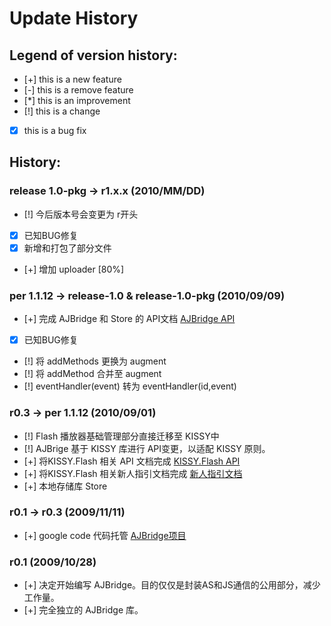 
Update History
===============

Legend of version history:
---------------------------

 - [+]	this is a new feature
 - [-]	this is a remove feature
 - [*]	this is an improvement
 - [!]	this is a change
 - [x]	this is a bug fix


History:
--------

### release 1.0-pkg -> r1.x.x (2010/MM/DD)
 - [!] 今后版本号会变更为 r开头
 - [x] 已知BUG修复
 - [x] 新增和打包了部分文件
 - [+] 增加 uploader [80%]


### per 1.1.12 -> release-1.0 & release-1.0-pkg (2010/09/09)
 - [+] 完成 AJBridge 和 Store 的 API文档   [AJBridge API](http://kissyteam.github.com/kissy-ajbridge/docs/index.html)
 - [x] 已知BUG修复
 - [!] 将 addMethods 更换为 augment
 - [!] 将 addMethod 合并至  augment 
 - [!] eventHandler(event) 转为  eventHandler(id,event)


### r0.3 -> per 1.1.12 (2010/09/01)
 - [!] Flash 播放器基础管理部分直接迁移至 KISSY中
 - [!] AJBrige 基于 KISSY 库进行 API变更，以适配 KISSY 原则。
 - [+] 将KISSY.Flash 相关 API 文档完成 [KISSY.Flash API](http://kissyteam.github.com/kissy/docs/flash/index.html)
 - [+] 将KISSY.Flash 相关新人指引文档完成 [新人指引文档](http://kissyteam.github.com/kissy/docs/flash/practice/index.html)
 - [+] 本地存储库  Store


### r0.1 -> r0.3 (2009/11/11)
 - [+] google code 代码托管  [AJBridge项目](http://code.google.com/p/ajbridge)
 
 
### r0.1 (2009/10/28)
 - [+] 决定开始编写 AJBridge。目的仅仅是封装AS和JS通信的公用部分，减少工作量。
 - [+] 完全独立的 AJBridge 库。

══════════

_WORK TO COMPLETE:_ A faithful copy of all the records is required, with the pictures left out.

_EXPECTED OUTPUT:_
Update History
===============

Legend of version history:
---------------------------

 - [+]	this is a new feature
 - [-]	this is a remove feature
 - [*]	this is an improvement
 - [!]	this is a change
 - [x]	this is a bug fix


History:
--------

### release 1.0-pkg -> r1.x.x (2010/MM/DD)
 - [!] 今后版本号会变更为 r开头
 - [x] 已知BUG修复
 - [x] 新增和打包了部分文件
 - [+] 增加 uploader [80%]


### per 1.1.12 -> release-1.0 & release-1.0-pkg (2010/09/09)
 - [+] 完成 AJBridge 和 Store 的 API文档   [AJBridge API](http://kissyteam.github.com/kissy-ajbridge/docs/index.html)
 - [x] 已知BUG修复
 - [!] 将 addMethods 更换为 augment
 - [!] 将 addMethod 合并至  augment 
 - [!] eventHandler(event) 转为  eventHandler(id,event)


### r0.3 -> per 1.1.12 (2010/09/01)
 - [!] Flash 播放器基础管理部分直接迁移至 KISSY中
 - [!] AJBrige 基于 KISSY 库进行 API变更，以适配 KISSY 原则。
 - [+] 将KISSY.Flash 相关 API 文档完成 [KISSY.Flash API](http://kissyteam.github.com/kissy/docs/flash/index.html)
 - [+] 将KISSY.Flash 相关新人指引文档完成 [新人指引文档](http://kissyteam.github.com/kissy/docs/flash/practice/index.html)
 - [+] 本地存储库  Store


### r0.1 -> r0.3 (2009/11/11)
 - [+] google code 代码托管  [AJBridge项目](http://code.google.com/p/ajbridge)
 
 
### r0.1 (2009/10/28)
 - [+] 决定开始编写 AJBridge。目的仅仅是封装AS和JS通信的公用部分，减少工作量。
 - [+] 完全独立的 AJBridge 库。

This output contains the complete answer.